We hope this clarifies the position of pentavalent vaccine use for the country.
Dr. M.A. Phadke
MD, DCH, FIAP, MRCP(UK), FRCP CH(UK), MNAMS
- Sr.Adv.NRHM, Maharashtra, UNICEF Consultant, Adj. Prof. MUHS, Independent Director, Serum Institute of India Ltd., Pune, Vi.Scientist, Haffkine Institute, Parel, Mumbai & Former Vice-Chancellor, Maharashtra University of Health Sciences, India.
Dr. Pramila Menon
- Associate Professor & Head, Dept. of Genetics, Immunology, Biochemistry & Nutrition, Pune Regional Centre, Maharashtra University of Health Sciences, Pune, India
1) Minz S, Balraj V, Lalitha M K, Murali N, Cherian T, Manoharan G, Kadivan S, Joseph A, Steinhoff M C. Incidence of Haemophilus influenzae Type b meningitis in India. Ind. J. Med. Res. 2008; 128(1): 57-64.
2) Kant Lalit. NTAGI Subcommittee Recommendations on Haemophilus influenzae Type b (Hib) Vaccine introduction in India. Indian Pediatric 2009; 46(17):945-952.
3) Kabra S K, Kumar P, Verma I C, Mukherjee D, Chowdhary B H, Sengupta S et al. Bacterial meningitis in India: an IJP survey, Indian J. Pediatr 1991; 58:505-518.

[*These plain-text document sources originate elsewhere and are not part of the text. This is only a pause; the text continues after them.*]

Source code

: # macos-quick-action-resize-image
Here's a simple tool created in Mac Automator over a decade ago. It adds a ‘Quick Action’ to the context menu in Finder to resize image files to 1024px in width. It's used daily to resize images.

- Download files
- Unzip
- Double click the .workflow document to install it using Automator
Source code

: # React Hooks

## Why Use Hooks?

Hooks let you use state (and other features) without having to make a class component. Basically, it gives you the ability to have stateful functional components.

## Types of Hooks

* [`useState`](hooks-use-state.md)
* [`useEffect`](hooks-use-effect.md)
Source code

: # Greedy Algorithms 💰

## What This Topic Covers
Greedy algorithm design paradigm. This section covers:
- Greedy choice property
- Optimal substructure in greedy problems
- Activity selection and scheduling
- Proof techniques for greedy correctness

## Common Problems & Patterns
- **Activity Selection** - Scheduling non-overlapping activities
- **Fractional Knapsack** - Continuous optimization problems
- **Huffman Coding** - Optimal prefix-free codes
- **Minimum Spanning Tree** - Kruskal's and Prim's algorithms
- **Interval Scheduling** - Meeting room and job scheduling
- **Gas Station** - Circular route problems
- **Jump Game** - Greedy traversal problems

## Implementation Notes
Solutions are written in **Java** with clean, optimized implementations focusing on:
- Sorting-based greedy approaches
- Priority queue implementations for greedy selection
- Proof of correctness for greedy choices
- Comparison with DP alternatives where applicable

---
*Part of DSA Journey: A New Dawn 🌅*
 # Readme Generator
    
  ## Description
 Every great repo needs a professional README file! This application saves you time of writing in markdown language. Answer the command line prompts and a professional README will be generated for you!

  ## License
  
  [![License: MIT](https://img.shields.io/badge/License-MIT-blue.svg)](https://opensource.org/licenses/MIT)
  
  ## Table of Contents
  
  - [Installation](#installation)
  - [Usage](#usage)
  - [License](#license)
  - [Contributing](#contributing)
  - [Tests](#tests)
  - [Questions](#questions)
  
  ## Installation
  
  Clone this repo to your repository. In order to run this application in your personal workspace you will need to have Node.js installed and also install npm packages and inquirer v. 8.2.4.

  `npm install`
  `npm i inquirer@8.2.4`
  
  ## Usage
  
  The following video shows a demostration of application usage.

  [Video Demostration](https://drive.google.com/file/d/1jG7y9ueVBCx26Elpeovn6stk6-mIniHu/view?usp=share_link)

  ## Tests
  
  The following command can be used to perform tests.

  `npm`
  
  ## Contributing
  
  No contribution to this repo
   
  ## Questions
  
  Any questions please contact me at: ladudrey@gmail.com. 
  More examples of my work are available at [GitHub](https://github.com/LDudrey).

4) Patwari A K, Bisht S, Srinivasan A, Deb M, Chattopadhya D. Aetiology of pneumonia in hospitalized children. J Trop Pediatr 1996; 42: 15-20.
5) Gupta M, Priya S, Kumar R, Kaur M. Cost effectiveness of haemophilus influenzae Type b (Hib) Vaccine introduction in the universal immunization schedule in Haryana State, India. Health Policy Plan 2013; 28(1):51-61.